This study examined method effects due to item wording on an attitudinal scale toward learning mathematics (hereafter attitudes) for fourth graders from a cross-cultural perspective, specifically, by comparing the Taiwanese and the U.S. samples using data from the Trends in International Mathematics and Science Study (TIMSS) collected in 2007. We focused on cross-cultural comparison because there have not been such endeavors. Commonly speaking, students with positive attitudes (e.g., liking mathematics) tend to achieve higher in mathematics (Mullis, Martin, & Foy, 2008). One may expect that students in East Asia (e.g., Taiwan) possessed more positive attitudes than their counterparts in the West (e.g., United States) because they outperformed in mathematics achievement (Mullis et al., 2008). Strikingly, students in Taiwan, like those in many other Asian countries, showed relatively negative attitudes, compared to students in the United States. Leung (2002) provides potential reasons to explain these findings: (a) Cultural value of modesty: Affected by the Confucian culture, students in Taiwan are taught not to boast about themselves. The Chinese saying of “Pride hurts, modesty benefits” may well articulate this cultural value. (b) The high standards along with the competitive examination systems within Asian countries: Although producing higher achievement scores than their counterparts in the West, most students in Asian countries are classified as failures under the competitive examination systems. They may, therefore, lack confidence in their ability and grow to dislike mathematics. In addition, Taiwanese teachers seldom encourage students because of fear that praise may result in students putting forth less effort and in turn becoming complacent.
Purpose of this Study
This study has two purposes. We first examined the presence of method effects due to item wording on the scale for both samples. If present, we examined which group of students tended to report higher scores on the substantive factors as well as the method factor. To answer the first research question, a series of Correlated-Trait Correlated-Method models from CFA framework (CFA-CTCM; for example, Widaman, 1985) was conducted on each sample. To make cross-cultural comparison on the factor scores, multiple-group CFA-CTCM models were conducted on the combined sample. We next described in detail CFA-CTCM models.
CFA-CTCM Models
In the past five decades, researchers have developed multiple analytic procedures to examine scale score validity (specifically, convergent and discriminant validity) and to detect method effects (e.g., Campbell & Fiske, 1959). A popular technique is referred to as CFA-CTCM. In a CFA-CTCM model, in addition to the substantive factors (i.e., trait factors) underlying the items measuring the construct of interest, a factor is specified among the items using same measurement methods. For example, if a scale contains both positively and negatively worded items, two method factors are specified: One underlies all negatively worded items and the other underlies all positively worded items. Typically, substantive factors and method factors are uncorrelated. CFA-CTCM models can then be compared to the models without method factors to evaluate the presence of method effects, for example, by chi-square difference test. However, CFA-CTCM models usually encounter identification problems, inadmissible solutions, and fail to provide a clear distinction between the meaning of substantive factors and method factors (Eid, 2000; Marsh, 1989). To overcome these limitations, Kenny and Kashy (1992) and Eid revised the CFA-CTCM model such that the number of method factors is M-1 where M is the number of measurement methods and it is referred to as the CFA-CTC(M-1) model. For the example mentioned above, the number of method factor is 1 either for positively or negatively worded items but not both.

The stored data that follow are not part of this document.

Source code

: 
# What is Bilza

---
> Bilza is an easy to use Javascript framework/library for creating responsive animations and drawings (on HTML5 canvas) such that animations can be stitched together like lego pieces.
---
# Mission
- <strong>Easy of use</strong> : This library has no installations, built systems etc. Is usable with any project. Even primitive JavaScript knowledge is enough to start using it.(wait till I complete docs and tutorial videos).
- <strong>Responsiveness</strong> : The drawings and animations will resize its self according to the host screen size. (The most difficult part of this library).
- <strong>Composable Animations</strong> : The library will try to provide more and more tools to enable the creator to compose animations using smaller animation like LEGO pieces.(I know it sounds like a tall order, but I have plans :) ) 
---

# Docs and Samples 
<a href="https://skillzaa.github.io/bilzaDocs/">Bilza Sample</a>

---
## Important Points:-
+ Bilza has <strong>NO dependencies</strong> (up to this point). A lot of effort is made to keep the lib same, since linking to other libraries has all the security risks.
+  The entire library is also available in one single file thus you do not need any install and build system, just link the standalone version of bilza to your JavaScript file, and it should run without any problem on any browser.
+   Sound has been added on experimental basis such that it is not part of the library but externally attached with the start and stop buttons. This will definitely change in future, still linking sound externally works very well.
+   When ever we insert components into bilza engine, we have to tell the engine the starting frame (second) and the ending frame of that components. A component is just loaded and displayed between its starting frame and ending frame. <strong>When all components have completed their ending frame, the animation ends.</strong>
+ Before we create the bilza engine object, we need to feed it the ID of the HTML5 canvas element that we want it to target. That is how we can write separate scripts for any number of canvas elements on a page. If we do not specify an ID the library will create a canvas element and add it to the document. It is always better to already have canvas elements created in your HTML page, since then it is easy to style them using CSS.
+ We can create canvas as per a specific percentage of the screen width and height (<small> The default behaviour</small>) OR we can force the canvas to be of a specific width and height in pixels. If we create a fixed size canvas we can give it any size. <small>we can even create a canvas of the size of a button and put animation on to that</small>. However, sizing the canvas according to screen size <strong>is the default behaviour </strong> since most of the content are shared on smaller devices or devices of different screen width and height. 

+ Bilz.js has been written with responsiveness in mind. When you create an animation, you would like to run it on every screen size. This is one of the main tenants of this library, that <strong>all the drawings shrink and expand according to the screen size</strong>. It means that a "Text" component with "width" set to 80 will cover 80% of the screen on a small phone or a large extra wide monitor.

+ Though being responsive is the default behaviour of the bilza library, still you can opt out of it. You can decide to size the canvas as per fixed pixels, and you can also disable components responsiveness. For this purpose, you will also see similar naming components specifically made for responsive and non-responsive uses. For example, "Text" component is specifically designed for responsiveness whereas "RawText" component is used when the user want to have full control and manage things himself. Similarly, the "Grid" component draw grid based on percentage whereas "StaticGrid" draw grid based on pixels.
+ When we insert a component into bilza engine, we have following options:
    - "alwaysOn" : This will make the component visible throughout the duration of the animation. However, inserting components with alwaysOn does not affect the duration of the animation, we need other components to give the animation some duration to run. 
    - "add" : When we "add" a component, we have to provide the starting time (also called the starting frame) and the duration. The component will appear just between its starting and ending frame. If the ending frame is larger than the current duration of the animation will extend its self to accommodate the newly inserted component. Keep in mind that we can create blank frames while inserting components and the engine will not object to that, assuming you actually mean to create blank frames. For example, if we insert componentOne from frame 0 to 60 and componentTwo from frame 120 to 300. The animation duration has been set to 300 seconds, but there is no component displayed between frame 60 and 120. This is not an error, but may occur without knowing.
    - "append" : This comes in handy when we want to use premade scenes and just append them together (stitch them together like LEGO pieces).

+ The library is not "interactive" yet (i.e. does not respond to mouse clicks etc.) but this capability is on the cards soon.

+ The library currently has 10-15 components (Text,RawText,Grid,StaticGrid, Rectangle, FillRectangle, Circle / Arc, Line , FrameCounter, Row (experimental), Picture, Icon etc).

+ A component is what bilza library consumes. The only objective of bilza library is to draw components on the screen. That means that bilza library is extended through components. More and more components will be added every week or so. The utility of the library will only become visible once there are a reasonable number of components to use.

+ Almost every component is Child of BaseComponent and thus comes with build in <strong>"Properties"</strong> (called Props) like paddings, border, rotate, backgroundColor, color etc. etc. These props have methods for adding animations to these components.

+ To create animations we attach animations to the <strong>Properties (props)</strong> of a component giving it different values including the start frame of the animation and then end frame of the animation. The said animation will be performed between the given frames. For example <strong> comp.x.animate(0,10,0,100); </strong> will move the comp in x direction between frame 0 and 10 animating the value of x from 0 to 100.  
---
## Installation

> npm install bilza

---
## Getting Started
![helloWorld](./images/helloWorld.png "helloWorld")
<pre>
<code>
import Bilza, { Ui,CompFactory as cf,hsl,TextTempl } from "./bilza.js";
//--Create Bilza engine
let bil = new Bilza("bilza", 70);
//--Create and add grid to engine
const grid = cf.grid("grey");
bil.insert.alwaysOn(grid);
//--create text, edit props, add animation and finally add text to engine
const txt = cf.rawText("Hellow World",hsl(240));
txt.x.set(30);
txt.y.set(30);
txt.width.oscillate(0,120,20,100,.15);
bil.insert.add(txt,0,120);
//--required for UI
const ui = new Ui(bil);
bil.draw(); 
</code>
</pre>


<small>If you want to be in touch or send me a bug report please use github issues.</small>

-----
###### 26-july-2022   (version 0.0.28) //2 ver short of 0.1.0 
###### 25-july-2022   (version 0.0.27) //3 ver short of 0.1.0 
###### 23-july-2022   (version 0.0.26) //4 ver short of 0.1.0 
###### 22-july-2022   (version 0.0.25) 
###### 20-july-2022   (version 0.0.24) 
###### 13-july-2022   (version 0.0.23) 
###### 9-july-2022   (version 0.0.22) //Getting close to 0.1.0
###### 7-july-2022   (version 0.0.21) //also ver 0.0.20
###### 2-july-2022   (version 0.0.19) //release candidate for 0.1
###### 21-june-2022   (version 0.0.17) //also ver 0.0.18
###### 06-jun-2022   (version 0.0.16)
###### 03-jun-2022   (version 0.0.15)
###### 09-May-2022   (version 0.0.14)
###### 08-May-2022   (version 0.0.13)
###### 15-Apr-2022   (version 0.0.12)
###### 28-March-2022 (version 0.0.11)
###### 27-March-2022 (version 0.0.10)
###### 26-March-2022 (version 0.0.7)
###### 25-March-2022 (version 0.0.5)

In a CFA-CTC(M-1) model, one of the methods should be chosen as a comparison standard. The observed score variance on the items measured by the comparison standard, for example, positively worded items, is decomposed into trait component and residual component. The observed score variance for negatively worded items includes one additional component: method-specific component. If the trait component is dominant and method-specific component is small, it suggests that two methods (positive wording and negative wording) measure the same trait consistently, which is an evidence of convergent validity. On the other hand, if method-specific component is dominant relative to trait component, then the two methods provide inconsistent measures of the construct of interest (see Eid, 2000). In this study, we adopted the CFA-CTC(M-1) models and the method factor was specified for negatively worded items based on the special nature of participating children and the findings from Benson and Hocevar (1985).
Method
Data Source
Data on the fourth graders’ attitudes toward learning mathematics were retrieved from the TIMSS study in 2007. The TIMSS study was chosen because it is the largest international achievement study and has been widely used to investigate cultural differences in students’ learning mathematics. A stratified systematic sampling technique was used in the TIMSS-2007 sample design, with sampling probabilities proportional to school’s size of enrollment. A sample of schools was drawn and then a sample of classrooms within schools was selected. There were 515 classes nested within 257 schools for the American sample and 174 classes within 150 schools for the Taiwanese sample. The Taiwanese sample had 4,111 fourth graders with 2,127 (51.7 %) boys and 1,984 (48.3%) girls. The American sample had 7,831 fourth graders with 3,828 (48.9%) boys and 4,003 (51.1%) girls.
Instrument
The attitudinal scale consisted of 7 items (see Table 1) intended to measure two aspects of students’ attitudes: Items 1 to 3 measured students’ positive affect toward mathematics (ATM) and Items 4 to 7 measured students’ self-confidence in learning mathematics (SCM; Martin & Preuschoff, 2008). Item 2, 5, and 6 were negatively worded and others were positively worded. Students were asked to respond to these items using a 4-point scale (1 = agree a lot to 4 = disagree a lot). Scores on positively worded items were reversely coded so that higher scores on all items indicated more positive attitudes. The questionnaires used in the TIMSS study were originally developed in English and then translated into various languages (e.g., traditional Chinese used in Taiwan). A strict translation-review-verification procedure was used “to create excellent quality translations that were appropriately adapted for the national context and at the same time are internationally comparable” (Mullis et al., 2008, p. 63).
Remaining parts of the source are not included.